### EXERCISE GOAL
Look through the material below and give the number of lines where the string "based" appears, without any other words.

### DATA RECORDS

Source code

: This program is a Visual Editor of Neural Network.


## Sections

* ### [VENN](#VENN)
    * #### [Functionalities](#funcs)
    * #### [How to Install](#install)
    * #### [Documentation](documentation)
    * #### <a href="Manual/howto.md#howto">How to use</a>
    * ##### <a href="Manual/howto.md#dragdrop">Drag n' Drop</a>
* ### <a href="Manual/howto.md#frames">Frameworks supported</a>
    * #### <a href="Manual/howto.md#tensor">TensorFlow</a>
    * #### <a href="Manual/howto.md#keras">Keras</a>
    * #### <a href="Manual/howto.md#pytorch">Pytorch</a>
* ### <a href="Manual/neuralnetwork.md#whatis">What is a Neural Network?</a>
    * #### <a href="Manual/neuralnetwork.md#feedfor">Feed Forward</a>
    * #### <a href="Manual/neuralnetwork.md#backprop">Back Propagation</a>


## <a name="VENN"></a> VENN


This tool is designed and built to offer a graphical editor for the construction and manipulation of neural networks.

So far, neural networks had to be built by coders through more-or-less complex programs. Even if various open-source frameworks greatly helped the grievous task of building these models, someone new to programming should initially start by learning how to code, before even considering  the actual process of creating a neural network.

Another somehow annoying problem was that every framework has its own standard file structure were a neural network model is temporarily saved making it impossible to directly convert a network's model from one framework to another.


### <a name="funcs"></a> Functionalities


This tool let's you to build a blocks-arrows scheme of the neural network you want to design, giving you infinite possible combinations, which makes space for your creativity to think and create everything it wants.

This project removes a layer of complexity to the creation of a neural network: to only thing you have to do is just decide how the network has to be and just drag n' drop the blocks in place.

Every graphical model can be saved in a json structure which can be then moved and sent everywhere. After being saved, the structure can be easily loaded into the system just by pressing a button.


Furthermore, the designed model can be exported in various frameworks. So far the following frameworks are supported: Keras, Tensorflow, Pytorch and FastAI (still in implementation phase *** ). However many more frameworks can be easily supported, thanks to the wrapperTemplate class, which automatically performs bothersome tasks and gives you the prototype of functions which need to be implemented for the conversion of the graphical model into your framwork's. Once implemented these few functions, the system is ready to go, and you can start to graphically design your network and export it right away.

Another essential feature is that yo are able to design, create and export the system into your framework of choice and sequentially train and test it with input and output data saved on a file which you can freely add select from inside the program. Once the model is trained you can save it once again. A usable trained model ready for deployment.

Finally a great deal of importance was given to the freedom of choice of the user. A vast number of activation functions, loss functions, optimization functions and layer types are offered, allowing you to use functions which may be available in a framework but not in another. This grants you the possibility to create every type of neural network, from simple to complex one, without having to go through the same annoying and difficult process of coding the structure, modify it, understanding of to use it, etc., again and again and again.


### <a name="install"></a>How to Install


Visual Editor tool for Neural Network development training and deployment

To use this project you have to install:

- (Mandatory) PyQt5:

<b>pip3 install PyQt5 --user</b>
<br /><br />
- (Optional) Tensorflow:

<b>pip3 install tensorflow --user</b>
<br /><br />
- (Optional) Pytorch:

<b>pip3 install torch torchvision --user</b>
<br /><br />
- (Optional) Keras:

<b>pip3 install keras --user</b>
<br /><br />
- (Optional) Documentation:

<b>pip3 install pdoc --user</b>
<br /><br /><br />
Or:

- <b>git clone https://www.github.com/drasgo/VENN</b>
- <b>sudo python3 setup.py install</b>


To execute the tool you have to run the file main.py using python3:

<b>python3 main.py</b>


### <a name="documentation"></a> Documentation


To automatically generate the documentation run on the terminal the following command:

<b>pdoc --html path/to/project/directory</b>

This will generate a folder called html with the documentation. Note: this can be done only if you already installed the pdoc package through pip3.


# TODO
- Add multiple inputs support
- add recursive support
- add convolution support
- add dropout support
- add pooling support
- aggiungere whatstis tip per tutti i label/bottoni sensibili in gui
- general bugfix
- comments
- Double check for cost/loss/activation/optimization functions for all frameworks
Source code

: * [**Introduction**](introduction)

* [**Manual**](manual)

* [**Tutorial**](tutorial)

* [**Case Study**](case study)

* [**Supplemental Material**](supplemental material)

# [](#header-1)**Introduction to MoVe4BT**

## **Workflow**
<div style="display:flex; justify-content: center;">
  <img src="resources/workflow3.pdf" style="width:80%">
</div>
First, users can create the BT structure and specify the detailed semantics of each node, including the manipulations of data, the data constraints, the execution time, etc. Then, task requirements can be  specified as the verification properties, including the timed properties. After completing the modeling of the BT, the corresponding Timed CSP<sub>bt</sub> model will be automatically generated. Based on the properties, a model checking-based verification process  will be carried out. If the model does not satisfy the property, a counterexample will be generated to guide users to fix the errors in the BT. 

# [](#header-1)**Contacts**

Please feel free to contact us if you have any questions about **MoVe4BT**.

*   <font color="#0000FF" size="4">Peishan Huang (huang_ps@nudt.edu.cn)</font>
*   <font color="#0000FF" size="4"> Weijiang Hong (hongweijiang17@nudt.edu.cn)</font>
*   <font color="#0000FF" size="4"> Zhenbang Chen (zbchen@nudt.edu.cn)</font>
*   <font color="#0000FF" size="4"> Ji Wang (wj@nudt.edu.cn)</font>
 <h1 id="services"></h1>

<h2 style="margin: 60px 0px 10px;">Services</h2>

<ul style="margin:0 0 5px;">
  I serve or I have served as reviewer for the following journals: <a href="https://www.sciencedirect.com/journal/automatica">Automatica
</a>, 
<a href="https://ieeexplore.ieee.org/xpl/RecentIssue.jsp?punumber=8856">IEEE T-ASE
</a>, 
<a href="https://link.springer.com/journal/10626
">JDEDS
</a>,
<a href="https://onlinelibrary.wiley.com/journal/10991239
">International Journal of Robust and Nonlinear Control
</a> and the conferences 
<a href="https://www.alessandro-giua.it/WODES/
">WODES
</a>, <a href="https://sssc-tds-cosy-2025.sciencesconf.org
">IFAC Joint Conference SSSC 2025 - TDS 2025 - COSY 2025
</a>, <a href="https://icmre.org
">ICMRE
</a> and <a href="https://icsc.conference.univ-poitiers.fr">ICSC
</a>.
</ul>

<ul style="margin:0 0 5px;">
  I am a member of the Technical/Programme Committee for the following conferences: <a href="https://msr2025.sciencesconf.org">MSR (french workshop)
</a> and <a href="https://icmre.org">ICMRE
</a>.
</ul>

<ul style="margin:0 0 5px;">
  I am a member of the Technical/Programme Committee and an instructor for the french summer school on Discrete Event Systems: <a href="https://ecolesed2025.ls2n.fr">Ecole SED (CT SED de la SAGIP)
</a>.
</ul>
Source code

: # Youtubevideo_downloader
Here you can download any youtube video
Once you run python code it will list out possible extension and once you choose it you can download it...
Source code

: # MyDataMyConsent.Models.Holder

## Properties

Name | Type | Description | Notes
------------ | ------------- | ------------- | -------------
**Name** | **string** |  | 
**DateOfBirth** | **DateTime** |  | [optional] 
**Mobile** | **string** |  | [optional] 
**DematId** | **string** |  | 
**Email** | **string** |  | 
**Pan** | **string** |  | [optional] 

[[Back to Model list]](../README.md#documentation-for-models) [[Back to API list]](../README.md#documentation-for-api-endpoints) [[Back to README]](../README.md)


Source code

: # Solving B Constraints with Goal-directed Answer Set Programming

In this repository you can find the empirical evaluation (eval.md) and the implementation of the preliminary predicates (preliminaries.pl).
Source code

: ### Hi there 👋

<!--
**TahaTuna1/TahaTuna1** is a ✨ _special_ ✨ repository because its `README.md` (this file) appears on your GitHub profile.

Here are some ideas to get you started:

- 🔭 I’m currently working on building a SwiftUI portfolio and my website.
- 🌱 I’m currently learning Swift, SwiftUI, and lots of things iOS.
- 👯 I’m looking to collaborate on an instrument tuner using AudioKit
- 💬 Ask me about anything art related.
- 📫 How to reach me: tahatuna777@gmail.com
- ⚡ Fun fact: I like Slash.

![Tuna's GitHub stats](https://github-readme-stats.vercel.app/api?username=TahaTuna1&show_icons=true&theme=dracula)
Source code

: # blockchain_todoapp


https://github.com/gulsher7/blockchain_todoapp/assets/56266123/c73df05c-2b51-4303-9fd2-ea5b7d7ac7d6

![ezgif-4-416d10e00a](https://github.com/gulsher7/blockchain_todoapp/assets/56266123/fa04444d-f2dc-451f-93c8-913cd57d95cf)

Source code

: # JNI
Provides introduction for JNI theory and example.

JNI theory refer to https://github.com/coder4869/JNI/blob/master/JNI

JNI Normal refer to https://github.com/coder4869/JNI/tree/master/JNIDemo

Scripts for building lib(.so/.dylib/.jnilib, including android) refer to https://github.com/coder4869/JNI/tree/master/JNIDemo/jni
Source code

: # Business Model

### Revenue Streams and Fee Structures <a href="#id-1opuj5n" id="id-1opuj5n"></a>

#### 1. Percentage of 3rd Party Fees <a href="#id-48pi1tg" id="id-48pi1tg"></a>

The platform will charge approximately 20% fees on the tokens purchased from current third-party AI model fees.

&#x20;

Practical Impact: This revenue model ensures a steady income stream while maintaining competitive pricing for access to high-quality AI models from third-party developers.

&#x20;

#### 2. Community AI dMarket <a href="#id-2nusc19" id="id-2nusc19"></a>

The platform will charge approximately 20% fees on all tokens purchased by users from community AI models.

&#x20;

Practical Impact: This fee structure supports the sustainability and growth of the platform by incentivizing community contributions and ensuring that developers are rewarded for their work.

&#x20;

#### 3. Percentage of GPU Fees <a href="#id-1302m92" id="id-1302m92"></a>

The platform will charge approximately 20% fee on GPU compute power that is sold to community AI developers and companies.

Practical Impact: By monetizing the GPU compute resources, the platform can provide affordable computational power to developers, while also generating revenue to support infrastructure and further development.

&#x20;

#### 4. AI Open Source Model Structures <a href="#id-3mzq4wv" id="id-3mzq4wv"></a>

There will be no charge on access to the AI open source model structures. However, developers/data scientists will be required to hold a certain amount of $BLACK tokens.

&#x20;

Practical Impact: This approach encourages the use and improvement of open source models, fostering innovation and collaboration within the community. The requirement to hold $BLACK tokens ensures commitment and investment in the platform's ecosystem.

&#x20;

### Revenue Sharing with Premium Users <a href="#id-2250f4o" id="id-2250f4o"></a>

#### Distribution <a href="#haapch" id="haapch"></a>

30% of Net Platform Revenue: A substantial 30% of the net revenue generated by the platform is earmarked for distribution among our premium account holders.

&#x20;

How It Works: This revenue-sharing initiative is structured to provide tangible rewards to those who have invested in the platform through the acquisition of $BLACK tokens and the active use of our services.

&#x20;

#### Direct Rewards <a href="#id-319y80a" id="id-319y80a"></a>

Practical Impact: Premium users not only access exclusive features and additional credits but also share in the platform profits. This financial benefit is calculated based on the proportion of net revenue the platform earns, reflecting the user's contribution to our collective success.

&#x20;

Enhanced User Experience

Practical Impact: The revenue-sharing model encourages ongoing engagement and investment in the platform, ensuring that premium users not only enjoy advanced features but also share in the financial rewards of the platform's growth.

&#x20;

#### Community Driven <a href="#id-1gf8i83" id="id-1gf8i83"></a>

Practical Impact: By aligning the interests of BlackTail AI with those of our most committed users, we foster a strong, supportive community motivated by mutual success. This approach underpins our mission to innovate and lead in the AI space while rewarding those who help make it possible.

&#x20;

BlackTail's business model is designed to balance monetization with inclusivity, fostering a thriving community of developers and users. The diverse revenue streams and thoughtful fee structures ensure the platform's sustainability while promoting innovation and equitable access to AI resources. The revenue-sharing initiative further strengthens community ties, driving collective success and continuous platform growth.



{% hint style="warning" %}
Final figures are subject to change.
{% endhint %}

### YOUR RESPONSE
2